Our stop for the night.
We ran across this 27' big boy Great White--supposed to be real--HUGE!

The gorilla was NOT real. LOL
Our campsite last night at South of the Border campground
My prime rib at The Peddler Steakhouse.  Yummy!
Sep. 12, 2016:  We broke camp this morning and got on the road around 10:00 AM.  Part of the drive was kind of windy--not real fun when you are pulling the big 26' sail behind you called a travel trailer, but the truck handled it well and no big deal.  We got off I-95 onto US64 at Rocky Mount, NC and headed mostly east.  we drove over some long bridges that spanned the Alligator River, then the Crotan Sound into Roanoke Island (where the early colonists disappeared several centuries ago, the another bridge over the Roanoke Sound to the actual Outer Banks at Nagshead.  From there we took highway 12 south around 25 miles down to Rodanthe and the KOA Campground.

Here are some pictures.
Our campsite at the KOA is the blue dot.  That's the Atlantic Ocean on the right.
Some videos of our drive out to the Outer Banks (from Jeri)

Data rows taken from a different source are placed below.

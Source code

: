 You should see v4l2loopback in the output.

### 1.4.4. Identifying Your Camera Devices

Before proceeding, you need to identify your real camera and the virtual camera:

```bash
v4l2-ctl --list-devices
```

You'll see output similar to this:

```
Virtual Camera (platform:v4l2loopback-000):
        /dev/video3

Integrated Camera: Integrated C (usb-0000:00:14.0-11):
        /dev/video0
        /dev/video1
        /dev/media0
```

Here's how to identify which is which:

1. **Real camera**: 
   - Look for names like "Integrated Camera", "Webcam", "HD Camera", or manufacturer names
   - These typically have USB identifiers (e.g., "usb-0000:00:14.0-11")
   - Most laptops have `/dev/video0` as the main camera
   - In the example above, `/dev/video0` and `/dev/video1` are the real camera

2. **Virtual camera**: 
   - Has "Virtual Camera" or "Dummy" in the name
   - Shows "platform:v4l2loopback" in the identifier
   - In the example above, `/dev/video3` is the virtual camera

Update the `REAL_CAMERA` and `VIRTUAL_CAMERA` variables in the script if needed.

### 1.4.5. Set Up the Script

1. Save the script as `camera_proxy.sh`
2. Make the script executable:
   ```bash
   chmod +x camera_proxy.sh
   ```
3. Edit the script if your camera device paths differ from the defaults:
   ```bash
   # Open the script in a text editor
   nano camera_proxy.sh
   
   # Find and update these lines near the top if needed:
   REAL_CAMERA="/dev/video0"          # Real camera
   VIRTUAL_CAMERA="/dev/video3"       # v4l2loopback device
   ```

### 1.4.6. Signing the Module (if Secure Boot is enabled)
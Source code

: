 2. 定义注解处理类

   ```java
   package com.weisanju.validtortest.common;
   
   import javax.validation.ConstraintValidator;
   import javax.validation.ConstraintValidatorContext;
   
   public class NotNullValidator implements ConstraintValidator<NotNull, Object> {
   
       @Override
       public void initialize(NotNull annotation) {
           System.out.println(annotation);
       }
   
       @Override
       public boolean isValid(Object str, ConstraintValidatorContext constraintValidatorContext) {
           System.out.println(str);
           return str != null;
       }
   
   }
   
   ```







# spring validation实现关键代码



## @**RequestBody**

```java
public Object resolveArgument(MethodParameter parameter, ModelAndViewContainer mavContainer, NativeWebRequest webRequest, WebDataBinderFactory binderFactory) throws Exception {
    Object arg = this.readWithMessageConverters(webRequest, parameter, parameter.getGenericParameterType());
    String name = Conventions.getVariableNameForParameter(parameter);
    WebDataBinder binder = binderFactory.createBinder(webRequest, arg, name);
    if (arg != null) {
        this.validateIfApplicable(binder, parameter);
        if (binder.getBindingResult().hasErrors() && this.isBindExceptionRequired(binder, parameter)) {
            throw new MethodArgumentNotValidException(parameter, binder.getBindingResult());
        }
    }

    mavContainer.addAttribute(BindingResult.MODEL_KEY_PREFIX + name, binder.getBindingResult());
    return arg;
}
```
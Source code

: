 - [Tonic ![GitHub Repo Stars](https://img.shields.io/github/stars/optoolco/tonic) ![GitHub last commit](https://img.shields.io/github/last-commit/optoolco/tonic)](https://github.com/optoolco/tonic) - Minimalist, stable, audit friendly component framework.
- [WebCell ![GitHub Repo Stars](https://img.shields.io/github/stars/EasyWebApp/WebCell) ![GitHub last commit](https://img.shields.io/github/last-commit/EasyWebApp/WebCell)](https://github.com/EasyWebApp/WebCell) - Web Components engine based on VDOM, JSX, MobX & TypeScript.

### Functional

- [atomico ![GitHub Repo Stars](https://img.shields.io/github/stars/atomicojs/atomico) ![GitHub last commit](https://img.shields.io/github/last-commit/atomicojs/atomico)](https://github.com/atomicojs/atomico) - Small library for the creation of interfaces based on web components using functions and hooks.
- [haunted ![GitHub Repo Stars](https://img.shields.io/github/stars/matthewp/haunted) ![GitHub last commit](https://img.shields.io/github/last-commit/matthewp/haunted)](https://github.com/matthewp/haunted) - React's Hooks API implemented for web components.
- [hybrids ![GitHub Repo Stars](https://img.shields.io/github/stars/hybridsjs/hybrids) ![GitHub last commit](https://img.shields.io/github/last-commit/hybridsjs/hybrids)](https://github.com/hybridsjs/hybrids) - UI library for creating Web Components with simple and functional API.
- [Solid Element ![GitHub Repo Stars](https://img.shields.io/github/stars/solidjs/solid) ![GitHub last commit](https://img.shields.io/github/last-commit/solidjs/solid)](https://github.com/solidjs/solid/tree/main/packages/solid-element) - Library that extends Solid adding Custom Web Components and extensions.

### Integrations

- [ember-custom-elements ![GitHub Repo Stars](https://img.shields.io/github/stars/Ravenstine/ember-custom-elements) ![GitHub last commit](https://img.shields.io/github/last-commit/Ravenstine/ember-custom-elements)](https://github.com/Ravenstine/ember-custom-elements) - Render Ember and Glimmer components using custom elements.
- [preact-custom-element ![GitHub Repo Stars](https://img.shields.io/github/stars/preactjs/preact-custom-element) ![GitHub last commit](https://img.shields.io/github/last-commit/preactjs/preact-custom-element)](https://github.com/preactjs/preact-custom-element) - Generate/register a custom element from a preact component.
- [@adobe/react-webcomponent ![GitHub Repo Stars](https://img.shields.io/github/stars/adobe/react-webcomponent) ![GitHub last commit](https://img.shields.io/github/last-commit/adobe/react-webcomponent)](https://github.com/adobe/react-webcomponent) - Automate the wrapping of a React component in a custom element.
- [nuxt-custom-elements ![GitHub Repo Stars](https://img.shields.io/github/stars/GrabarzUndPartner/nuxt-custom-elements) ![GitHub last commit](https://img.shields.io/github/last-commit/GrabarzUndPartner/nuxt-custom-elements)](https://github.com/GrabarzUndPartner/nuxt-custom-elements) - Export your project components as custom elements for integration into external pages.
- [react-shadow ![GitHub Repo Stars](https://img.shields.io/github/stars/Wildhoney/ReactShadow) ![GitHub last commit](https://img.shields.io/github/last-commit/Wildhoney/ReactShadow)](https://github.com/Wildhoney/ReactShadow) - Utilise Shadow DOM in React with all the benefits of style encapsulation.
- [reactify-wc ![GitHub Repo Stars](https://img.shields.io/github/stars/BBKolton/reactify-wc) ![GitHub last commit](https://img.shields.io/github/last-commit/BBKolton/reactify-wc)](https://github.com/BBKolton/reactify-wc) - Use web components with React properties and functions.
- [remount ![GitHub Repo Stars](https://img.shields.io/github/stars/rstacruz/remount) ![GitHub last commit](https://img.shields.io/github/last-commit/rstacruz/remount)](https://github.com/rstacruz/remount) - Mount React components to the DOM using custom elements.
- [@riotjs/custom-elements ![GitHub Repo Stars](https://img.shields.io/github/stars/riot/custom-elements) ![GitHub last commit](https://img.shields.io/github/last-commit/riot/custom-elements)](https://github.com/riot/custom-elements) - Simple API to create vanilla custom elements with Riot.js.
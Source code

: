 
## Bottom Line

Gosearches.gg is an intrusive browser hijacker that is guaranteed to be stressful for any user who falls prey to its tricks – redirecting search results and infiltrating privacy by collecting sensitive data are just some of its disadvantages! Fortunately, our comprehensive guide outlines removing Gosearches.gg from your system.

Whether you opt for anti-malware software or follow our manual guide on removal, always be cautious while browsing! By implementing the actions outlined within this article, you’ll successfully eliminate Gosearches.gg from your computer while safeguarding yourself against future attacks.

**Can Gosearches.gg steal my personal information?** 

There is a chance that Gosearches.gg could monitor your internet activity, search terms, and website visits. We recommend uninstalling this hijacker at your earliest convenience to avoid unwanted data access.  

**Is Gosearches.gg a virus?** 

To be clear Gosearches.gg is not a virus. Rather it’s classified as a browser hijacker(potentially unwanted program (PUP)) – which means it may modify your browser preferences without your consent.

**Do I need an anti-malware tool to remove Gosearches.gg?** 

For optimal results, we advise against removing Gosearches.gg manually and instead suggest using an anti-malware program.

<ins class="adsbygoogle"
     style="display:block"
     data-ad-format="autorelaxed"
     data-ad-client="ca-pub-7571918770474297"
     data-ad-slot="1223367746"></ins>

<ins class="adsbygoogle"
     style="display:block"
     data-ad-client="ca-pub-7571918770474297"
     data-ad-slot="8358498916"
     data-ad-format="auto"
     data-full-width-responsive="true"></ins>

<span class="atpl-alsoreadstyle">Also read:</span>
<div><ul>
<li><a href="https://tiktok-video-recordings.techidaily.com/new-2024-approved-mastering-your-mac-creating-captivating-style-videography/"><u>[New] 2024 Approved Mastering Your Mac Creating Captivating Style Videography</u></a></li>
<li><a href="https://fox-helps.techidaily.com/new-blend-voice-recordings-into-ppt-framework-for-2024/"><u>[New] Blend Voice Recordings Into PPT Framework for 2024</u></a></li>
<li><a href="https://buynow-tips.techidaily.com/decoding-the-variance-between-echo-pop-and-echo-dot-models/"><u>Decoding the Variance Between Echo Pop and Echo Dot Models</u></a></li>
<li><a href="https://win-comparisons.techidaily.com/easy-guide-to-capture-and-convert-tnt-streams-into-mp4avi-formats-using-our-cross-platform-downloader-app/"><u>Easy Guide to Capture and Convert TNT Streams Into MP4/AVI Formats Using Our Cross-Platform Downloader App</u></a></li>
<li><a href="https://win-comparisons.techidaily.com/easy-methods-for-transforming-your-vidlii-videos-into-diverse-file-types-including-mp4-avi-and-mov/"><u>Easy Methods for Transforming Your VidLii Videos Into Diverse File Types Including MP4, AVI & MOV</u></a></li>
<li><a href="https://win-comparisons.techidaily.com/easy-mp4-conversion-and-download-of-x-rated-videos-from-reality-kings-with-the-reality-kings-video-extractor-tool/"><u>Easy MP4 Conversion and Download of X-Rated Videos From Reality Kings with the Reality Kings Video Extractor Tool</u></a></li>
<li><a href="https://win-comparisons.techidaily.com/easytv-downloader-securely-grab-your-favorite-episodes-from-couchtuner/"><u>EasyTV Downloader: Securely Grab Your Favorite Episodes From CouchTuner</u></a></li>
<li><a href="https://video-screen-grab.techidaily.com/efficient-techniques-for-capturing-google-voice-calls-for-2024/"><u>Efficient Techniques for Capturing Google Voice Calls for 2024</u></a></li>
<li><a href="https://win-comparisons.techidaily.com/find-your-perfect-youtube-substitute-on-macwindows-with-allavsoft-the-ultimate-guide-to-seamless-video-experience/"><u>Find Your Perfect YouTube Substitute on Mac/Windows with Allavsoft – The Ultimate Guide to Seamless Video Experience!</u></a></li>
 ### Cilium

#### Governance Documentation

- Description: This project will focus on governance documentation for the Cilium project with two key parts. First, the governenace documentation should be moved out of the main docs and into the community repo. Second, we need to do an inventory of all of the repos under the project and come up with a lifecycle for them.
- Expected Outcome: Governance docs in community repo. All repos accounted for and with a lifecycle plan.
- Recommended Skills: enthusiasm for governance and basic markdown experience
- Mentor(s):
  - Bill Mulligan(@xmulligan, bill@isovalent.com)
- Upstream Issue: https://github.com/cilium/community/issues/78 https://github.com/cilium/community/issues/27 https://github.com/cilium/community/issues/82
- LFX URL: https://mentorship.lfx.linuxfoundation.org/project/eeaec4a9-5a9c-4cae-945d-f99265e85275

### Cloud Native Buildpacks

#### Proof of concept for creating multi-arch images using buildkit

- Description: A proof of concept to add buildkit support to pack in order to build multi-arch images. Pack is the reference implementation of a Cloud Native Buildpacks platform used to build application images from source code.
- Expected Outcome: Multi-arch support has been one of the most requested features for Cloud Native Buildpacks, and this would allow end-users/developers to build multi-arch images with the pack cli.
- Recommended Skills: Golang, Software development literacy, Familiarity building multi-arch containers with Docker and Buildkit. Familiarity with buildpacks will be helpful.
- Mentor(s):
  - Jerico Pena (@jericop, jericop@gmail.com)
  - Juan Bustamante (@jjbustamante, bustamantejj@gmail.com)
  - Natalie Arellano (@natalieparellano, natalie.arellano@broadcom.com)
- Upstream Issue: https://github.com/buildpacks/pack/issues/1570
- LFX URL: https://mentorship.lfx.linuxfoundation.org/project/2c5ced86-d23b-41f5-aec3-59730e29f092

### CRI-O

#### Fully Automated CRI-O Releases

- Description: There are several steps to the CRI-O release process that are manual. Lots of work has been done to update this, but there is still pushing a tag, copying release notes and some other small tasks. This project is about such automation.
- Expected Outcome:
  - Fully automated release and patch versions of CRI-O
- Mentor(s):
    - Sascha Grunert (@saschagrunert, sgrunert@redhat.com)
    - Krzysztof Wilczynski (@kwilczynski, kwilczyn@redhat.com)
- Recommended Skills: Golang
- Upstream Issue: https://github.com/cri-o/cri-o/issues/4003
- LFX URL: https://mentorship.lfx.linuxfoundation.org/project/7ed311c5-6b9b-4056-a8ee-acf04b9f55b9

Our campsite at KOA (#313)
Jeri's sea shell collection after her first walk on the beautiful beach.
Sep. 13, 2016:
Today we did some exploring of the island.  We drove up to the Wright Brothers National Memorial in Kitty Hawk. One nice thing is that our Interagency Senior Pass got us in free! This place memorializes the historic first manned airplane flights by Orville and Wilbur Wright and has an excellent museum inside with many pictures and artifacts of their times at Kitty Hawk.  It even has an exact-sized replica of their first flight plane inside, along with portraits of people who committed "firsts" in aviation history around the walls.  Outside they have the flight line intact with large boulders marking where the take offs occurred and the distances of the first four manned flights.  Seemed the brothers alternated who flew the plane each flight.  Very interesting. They picked a lovely spot for their flights.  Some pictures.
The very large memorial on top of the hill.  There were paved trails up to and around the memorial, but we did not make the hike.
The memorial has both brothers' names on it.  In this close up the names can just barely be made out.
Me standing in front of the outdoor sculpture of the plane.  Very interesting.
Life-size replica of the plane inside the museum.
A park ranger was giving a talk to a crowd of tourists about the flights.  They are standing in front of the large boulder commemorating the take off point of the flights.  On the far right you can see a smaller boulder marking the end of the first flight, 120 feet.  On the far left is one of the buildings restored where the brothers built and serviced their planes.
The write boulder just left of center indicates where the fourth and longest flight landed.  800 feet and around one minute.  They flew at something like 30-35 miles per hour.
The two restored buildings.  The one of the left is where the brothers lived and the one on the right was their workshop.  On the right is the crowd in front of the take off boulder and rail.  Honestly, I did not mean to get the young lady on the left into the picture.  That's my story and I'm sticking to it. LOL
Markers for the four flights.  The closest being the 120' shortest and way toward the back is the longest of 800'.  One could only ponder the brothers' thoughts about the magnitude of what they had finally accomplished--manned flight!!  It was awesome just standing there thinking about it.
I was so excited about it I had to shake hands with one of the helpers!
Yea!!!!  They did it!  I got caught up in the their moment of accomplishment and greatness!
If you ever get to the Outer Banks, make sure you go visit this national monument in Kitty Hawk.  Well worth exploring!!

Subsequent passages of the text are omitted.